He was the son of Sir Edward Montagu of Boughton, and grandson of Edward Montagu.

He was a graduate of Christ's College, Cambridge, and became in 1596 the first Master of Sidney Sussex College, Cambridge, for which he laid the foundation stone. He was connected to Frances Sidney, founder of the college, his great-aunt: his maternal grandmother was her sister Lucy Sidney. From that time he was a patron of Thomas Gataker. In 1603 he became Dean of the Chapel Royal. Montague was both a courtier and a Calvinist, and closer to the king than George Abbot, Archbishop of Canterbury; he is considered to have influenced James I against the Arminians. With the other courtiers Sir Robert Darcy and John Harington, 1st Baron Harington of Exton, Montague introduced to court circles, and especially those around Henry Frederick, Prince of Wales, the Puritan Arthur Hildersham, and the radical religious figures Henry Jacob and John Burges.

He edited the collected works of James I; it has been said that his introductions "push the art of panegyric close to deification". He had worked with James on An Apologie for the Oath of Allegiance in 1607, at Royston and Newmarket, reading to James the four volumes of the works of Cardinal Bellarmine.

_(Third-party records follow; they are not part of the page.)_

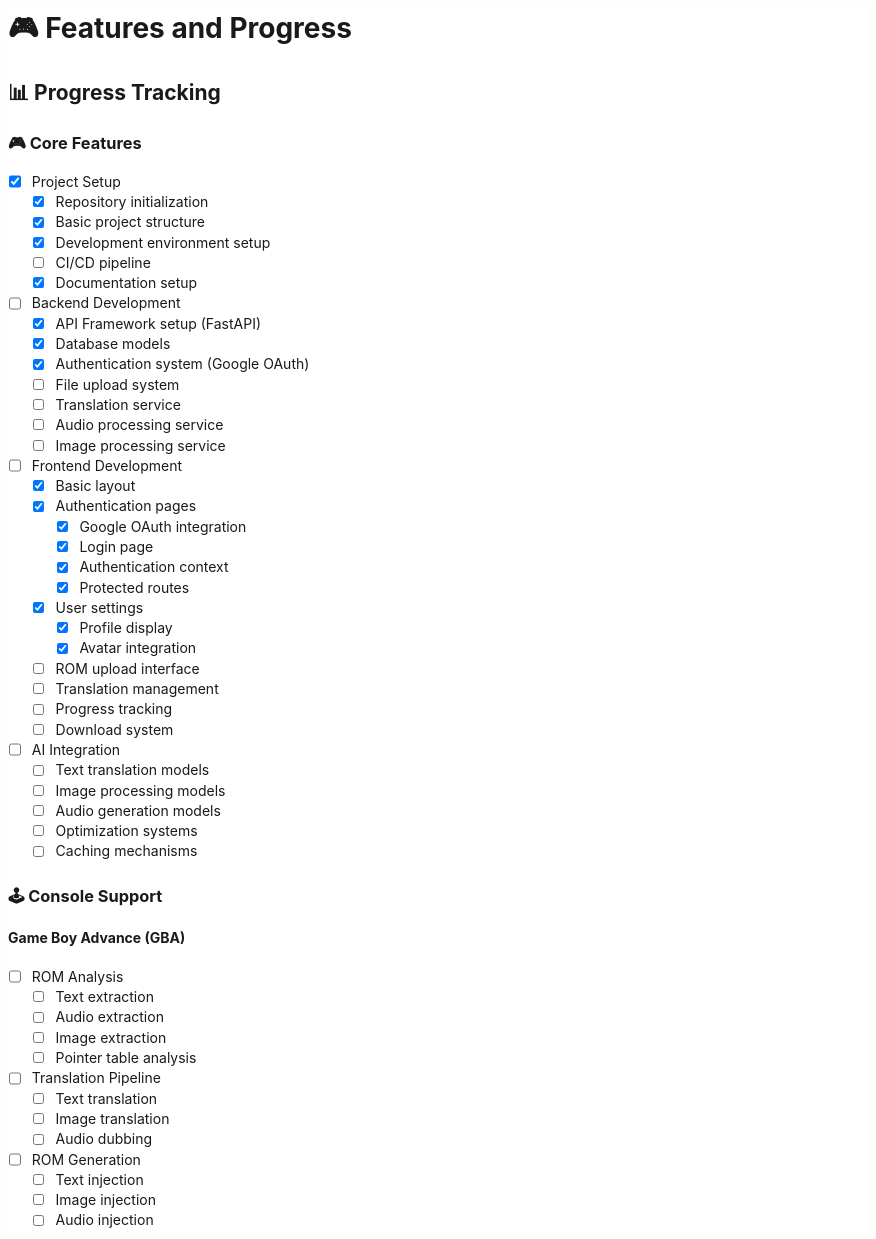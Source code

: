 # 🎮 Features and Progress

## 📊 Progress Tracking

### 🎮 Core Features
- [x] Project Setup
  - [x] Repository initialization
  - [x] Basic project structure
  - [x] Development environment setup
  - [ ] CI/CD pipeline
  - [x] Documentation setup

- [ ] Backend Development
  - [x] API Framework setup (FastAPI)
  - [x] Database models
  - [x] Authentication system (Google OAuth)
  - [ ] File upload system
  - [ ] Translation service
  - [ ] Audio processing service
  - [ ] Image processing service

- [ ] Frontend Development
  - [x] Basic layout
  - [x] Authentication pages
    - [x] Google OAuth integration
    - [x] Login page
    - [x] Authentication context
    - [x] Protected routes
  - [x] User settings
    - [x] Profile display
    - [x] Avatar integration
  - [ ] ROM upload interface
  - [ ] Translation management
  - [ ] Progress tracking
  - [ ] Download system

- [ ] AI Integration
  - [ ] Text translation models
  - [ ] Image processing models
  - [ ] Audio generation models
  - [ ] Optimization systems
  - [ ] Caching mechanisms

### 🕹️ Console Support

#### Game Boy Advance (GBA)
- [ ] ROM Analysis
  - [ ] Text extraction
  - [ ] Audio extraction
  - [ ] Image extraction
  - [ ] Pointer table analysis
- [ ] Translation Pipeline
  - [ ] Text translation
  - [ ] Image translation
  - [ ] Audio dubbing
- [ ] ROM Generation
  - [ ] Text injection
  - [ ] Image injection
  - [ ] Audio injection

He was Dean of Lichfield from July 1603 until he became Dean of Worcester on 20 December 1604. Montague was elected Bishop of Bath and Wells on 29 March 1608, his election was confirmed on 15 April and he was enthroned and installed at Wells Cathedral on 14 May 1608; he was translated to become Bishop of Winchester on 3 July 1616. At Bath and Wells, he contributed to the legend of the Holy Thorn of Glastonbury, in an entertainment for Anne of Denmark, when the character of Joseph of Arimathea presented boughs to the Queen. He is buried in an alabaster tomb in Bath Abbey.